- Work to be completed -
Reproduce exactly the lines below, starting with the line that contains "- loss: 0.0328" and ending with the last line of the records, both included, and nothing else.
Supplied material Start Marker
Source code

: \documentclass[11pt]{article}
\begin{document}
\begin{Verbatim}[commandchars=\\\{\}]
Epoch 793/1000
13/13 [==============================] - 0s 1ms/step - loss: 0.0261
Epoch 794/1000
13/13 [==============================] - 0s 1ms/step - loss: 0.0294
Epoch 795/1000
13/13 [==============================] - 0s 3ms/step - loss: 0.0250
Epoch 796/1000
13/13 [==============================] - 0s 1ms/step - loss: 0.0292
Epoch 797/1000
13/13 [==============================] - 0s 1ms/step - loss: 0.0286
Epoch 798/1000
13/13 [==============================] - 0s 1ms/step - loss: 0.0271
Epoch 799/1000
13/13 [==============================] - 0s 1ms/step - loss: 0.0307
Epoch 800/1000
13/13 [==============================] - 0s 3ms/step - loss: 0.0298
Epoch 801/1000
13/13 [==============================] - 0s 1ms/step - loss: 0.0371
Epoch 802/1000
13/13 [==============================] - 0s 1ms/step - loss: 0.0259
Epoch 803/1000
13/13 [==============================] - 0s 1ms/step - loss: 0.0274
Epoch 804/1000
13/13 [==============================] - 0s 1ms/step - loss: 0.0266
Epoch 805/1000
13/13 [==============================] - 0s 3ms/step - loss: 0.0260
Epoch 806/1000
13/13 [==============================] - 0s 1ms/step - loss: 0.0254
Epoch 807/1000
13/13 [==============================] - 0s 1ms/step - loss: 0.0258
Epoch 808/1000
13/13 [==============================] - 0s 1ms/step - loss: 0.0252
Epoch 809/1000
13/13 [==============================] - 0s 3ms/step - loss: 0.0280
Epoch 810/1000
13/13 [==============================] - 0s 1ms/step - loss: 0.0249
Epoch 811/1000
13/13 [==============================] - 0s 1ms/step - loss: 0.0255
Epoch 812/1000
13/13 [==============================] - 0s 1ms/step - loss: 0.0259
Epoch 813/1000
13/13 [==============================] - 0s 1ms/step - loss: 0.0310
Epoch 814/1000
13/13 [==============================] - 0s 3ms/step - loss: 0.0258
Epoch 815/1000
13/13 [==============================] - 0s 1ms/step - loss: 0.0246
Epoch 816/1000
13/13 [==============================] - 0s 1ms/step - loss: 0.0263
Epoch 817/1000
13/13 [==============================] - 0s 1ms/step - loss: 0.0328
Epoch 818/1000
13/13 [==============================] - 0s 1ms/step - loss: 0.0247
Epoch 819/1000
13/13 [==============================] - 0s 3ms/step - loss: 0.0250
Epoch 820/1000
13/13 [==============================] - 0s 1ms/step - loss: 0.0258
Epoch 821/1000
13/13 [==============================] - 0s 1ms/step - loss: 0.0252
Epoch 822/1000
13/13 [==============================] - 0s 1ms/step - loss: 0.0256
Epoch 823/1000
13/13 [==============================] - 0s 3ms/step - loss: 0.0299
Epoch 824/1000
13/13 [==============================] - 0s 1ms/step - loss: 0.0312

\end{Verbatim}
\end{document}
Supplied material End Marker
- Answer box -
13/13 [==============================] - 0s 1ms/step - loss: 0.0328
Epoch 818/1000
13/13 [==============================] - 0s 1ms/step - loss: 0.0247
Epoch 819/1000
13/13 [==============================] - 0s 3ms/step - loss: 0.0250
Epoch 820/1000
13/13 [==============================] - 0s 1ms/step - loss: 0.0258
Epoch 821/1000
13/13 [==============================] - 0s 1ms/step - loss: 0.0252
Epoch 822/1000
13/13 [==============================] - 0s 1ms/step - loss: 0.0256
Epoch 823/1000
13/13 [==============================] - 0s 3ms/step - loss: 0.0299
Epoch 824/1000
13/13 [==============================] - 0s 1ms/step - loss: 0.0312

\end{Verbatim}
\end{document}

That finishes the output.